My buddy and I fished below Meldahl dam yesterday. We fished up around all the other boats for awhile but didn't do any good. We saw a few sauger caught by those using jigs and minnows I think. We were using Flitterbaits. We decided to get away from the crowd and fish down stream. Turned out to be a great decision because we got into a bunch of drum. Man it was a blast to drift and jig our Flitterbaits and feel that thud. We were using ultra lites with 6 lb test and those drum were a blast. We caught them up to 3 or so pounds. We could have easily put over 20 of them in the boat, be we had some get off. We also caught 1 white bass, 5 sauger, and 1 flathead. The flathead totally inhaled the Flitterbait clear down to its throat. It sure tuned out to be a great day of Flittering.


----------



## bnt55 (Nov 15, 2009)

I know what you mean about the black drum, I seem to be catching a whole bunch of them while fishing for sauger. Talk about a fight those suckers dont give up easily, I wonder if they move with the sauger?


----------



## Daveo76 (Apr 14, 2004)

What's a Flitterbait????


----------



## nkybigcountry (Aug 10, 2009)

wow that sounds like a great time...ive always been a lake and pond fisherman but this past year dad bought a boat and we keep in on the river...we've been doing a lot of fishing but were still very new to river fishing and can't seem to catch much at all...do you have any advice about drift fishing because thats what we normally do when we get minnows or jig? what time did you guys get into those drums and other fish? also are you finding that the fish are at the mouths of the creeks or have they moved all the way up to the dam yet? any advice to help us catch some fish would be greatly appreciated haha, just gotta learn the river i guess...thanks guys and good fishing to ya!


----------



## Pike (Apr 7, 2004)

Flitterbaits:

http://smacktackle.com/catalog/flitterbait.html


----------



## dacrawdaddy (Aug 31, 2008)

I checked out the flitterbait and it looks great. Is it fished similar to a blade bait? I don't think I would be using a 1/2oz. bait on an ultralight though. I agree that drum are great fun to catch.


----------



## Mean Morone (Apr 12, 2004)

nkybigcountry, drifting and jigging is a blast. We use the trolling motor to correct the drift as we go. I would say that most of our fish came in around 17 ft of water. The sauger were caught in deeper water, close to 30 ft. I don't think the sauger are really in there thick yet. The ones we caught were very small. One thing about jigging is you never know what might bite.

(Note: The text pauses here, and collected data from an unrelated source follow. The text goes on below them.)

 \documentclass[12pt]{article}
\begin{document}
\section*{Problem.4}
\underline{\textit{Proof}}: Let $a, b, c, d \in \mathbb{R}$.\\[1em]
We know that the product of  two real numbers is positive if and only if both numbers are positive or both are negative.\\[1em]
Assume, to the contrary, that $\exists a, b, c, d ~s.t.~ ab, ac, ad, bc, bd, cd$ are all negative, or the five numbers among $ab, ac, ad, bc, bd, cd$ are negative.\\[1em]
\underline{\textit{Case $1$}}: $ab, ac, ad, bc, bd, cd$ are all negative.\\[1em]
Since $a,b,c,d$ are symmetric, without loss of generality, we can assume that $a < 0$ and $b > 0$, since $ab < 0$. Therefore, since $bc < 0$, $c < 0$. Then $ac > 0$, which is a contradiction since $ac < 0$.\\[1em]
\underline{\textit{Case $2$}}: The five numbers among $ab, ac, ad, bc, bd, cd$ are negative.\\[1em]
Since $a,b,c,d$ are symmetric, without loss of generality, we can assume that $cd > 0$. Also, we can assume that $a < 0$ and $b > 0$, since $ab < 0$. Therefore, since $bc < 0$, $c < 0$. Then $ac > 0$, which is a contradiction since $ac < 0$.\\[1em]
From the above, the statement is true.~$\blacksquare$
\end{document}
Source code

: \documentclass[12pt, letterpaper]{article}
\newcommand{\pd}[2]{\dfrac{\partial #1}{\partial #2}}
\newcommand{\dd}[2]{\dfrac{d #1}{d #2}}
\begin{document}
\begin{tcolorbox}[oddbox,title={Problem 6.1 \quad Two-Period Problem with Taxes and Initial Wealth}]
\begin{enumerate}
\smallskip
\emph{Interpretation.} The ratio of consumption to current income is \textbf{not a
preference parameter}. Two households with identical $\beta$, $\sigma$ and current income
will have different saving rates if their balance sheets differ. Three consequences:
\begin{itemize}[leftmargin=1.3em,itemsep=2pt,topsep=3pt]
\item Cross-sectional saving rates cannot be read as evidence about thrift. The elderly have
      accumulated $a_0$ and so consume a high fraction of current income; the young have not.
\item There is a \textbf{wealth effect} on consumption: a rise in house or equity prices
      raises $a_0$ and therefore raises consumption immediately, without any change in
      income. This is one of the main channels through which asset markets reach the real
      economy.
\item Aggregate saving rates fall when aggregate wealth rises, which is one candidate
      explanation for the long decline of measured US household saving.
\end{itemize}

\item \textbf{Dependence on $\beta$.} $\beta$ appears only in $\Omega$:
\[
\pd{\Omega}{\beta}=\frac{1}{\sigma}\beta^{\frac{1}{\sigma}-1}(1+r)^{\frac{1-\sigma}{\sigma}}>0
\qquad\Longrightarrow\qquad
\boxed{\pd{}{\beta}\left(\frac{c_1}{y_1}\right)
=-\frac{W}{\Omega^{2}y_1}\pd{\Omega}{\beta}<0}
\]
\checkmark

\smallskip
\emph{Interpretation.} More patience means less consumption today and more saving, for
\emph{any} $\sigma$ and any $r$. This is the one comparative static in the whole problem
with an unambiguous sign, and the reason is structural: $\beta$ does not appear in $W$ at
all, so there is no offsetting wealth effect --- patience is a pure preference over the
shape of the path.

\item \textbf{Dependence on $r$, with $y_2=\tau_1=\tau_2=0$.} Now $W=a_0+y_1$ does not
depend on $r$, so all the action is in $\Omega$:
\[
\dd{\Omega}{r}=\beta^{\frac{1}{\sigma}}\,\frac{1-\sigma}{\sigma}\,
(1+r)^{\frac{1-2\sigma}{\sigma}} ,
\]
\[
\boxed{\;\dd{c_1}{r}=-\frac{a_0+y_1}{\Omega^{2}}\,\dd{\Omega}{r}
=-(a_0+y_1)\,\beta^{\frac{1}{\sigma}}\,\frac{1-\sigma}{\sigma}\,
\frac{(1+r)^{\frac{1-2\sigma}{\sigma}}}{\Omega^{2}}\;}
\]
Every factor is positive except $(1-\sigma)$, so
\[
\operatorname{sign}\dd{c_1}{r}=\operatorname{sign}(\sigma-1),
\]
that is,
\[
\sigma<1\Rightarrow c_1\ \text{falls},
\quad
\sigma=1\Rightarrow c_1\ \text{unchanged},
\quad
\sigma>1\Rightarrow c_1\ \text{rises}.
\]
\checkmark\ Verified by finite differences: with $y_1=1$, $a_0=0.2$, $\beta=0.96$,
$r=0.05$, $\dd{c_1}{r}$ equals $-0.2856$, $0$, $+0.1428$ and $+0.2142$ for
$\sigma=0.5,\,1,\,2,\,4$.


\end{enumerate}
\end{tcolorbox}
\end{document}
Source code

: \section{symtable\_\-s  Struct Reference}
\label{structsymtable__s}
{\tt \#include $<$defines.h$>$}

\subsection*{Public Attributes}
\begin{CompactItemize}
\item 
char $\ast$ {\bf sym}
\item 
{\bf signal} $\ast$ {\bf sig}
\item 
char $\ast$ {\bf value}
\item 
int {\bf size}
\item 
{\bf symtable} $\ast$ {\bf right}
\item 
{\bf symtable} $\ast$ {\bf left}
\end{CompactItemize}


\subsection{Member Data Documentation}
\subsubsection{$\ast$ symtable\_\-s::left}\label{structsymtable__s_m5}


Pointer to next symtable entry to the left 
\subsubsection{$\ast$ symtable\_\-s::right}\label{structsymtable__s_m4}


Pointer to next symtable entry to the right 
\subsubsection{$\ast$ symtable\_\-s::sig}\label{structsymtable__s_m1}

That flathead was sure surprising. My buddy had to take his time on that one.

Dacrawdaddy, the Flitterbait can be worked just like a blade bait. We did small lifts and drops with an occasional hard lift to get their attention. I guess we were pushing it a little with the ulta lites, but it was a blast. When you hook a 2 lb drum and wonder if he is going to break you off, man you are having some fun.


----------



## kyfisherman (Jun 14, 2005)

I fished below Meldahl today. Guys were catching quite a few fish all around me and we managed to put about 15 in the boat, the biggest being 17 inches. some were pretty small. missed a few others. the bite slowed down around 1030, at least for us. We used 1/4 oz chartreuse jig heads tipped with minnows. It seemed that the other boats were having luck but they were catching smaller fish. it was good to get the boat out.


----------



## Mean Morone (Apr 12, 2004)

We went out again yesterday. We didn't catch one sauger but did manage to catch 9 drum up to 4 lb and one walleye 22 3/4 inches. All on Flitterbaits.


----------



## nkybigcountry (Aug 10, 2009)

where can you get flitterbaits at? also where do you find drum up at Meldahl, on the mouths of the creeks?

I know the most common place to fish up at Meldahl is in the lock approach. We've been up there a few times and fished in there with no problem. I was just wondering if it is always like this and the dam officials allow it. I am asking because of the big sign that says no fishing there haha. But gotta do what you gotta do to catch the fish.


----------



## Mean Morone (Apr 12, 2004)

I don't know of any stores around here that carry them. Try this:

http://smacktackle.com/catalog/flitterbait.html


As for the drum, look for rocks.


----------



## TPfisher (Aug 31, 2009)

this colder weather will be good for the sauger fishing at the dam. At least that's what I think. I think for now, we need cooler weather. Once we get into the dead of winter, warm days can be very good. but in general, crappy weather= good fishing.


----------